Katakanlah: “Wahai Tuhan Yang mempunyai kekuasaan, Engkau memberikan kekuasaan kepada orang yang Engkau kehendaki dan Engkau cabut kekuasaan dari orang yang Engkau kehendaki. Engkau muliakan orang yang Engkau kehendaki dan Engkau hinakan orang yang Engkau kehendaki. Di tangan Engkaulah segala kebajikan. Sesungguhnya Engkau Maha Kuasa atas segala sesuatu”.” (QS. Āli ‘Imrān: 26).

Jadi, sebenarnya kekuasaan itu tidak datang dengan sendirinya, dan tidak hilang dengan sekehendak kita, akan tetapi karena kekuasaan dan ketentuan Allah s.w.t. Ketentuan-ketentuan itulah yang memberikan kekuasaan/kerajaan kepada manusia dan mencabutnya dari manusia. Jika manusia dimuliakan maka akan diberikan apa yang dikehendakinya, namun jika ia berusaha untuk melampaui maka akan dicabut apa yang telah diberikan itu.

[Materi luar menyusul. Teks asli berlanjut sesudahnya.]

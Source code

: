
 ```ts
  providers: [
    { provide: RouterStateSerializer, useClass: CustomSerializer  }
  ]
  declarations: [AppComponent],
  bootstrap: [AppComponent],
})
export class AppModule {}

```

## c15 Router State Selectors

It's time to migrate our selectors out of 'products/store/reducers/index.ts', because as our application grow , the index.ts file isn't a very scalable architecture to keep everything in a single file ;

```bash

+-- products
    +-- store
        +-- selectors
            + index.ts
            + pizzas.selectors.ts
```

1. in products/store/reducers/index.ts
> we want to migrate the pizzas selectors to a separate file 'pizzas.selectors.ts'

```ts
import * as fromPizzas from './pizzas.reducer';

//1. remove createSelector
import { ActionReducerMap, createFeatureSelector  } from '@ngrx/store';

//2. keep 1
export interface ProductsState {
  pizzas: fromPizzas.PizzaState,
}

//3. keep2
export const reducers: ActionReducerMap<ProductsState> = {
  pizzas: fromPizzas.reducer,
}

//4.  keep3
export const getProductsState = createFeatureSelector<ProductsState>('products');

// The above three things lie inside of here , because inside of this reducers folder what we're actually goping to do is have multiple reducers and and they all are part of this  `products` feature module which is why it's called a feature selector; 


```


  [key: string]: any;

Dalam sebuah hadits qudsi, Allah berfirman:

Wahai anak Ādam, jika kamu rela dengan apa yang Aku berikan kepadamu, niscaya Aku tenteramkan hatimu dan badanmu. Dan jika kamu tidak rela dengan apa yang Aku berikan kepadamu, maka demi Kemuliaan-Ku dan keagungan-Ku, niscaya Aku timpakan dunia kepadamu (sehingga) kamu melompat-lompat seperti binatang buas yang melompat-lompat di dataran, dan niscaya kamu tidak memperoleh dari (dunia) itu selain yang Aku berikan kepadamu, dan kamu menjadi hina di sisi-Ku.”

Allah s.w.t. memberikan kekuatan dari kekuatan-Nya, memberikan kekayaan dari kekayaan-Nya dan kekuasaan dari kekuasaan-Nya, Tetapi manusia beranggapan bahwa dirinyalah yang memperoleh itu semua dan ia dapat berbuat dan mengubah itu semua sekehendaknya.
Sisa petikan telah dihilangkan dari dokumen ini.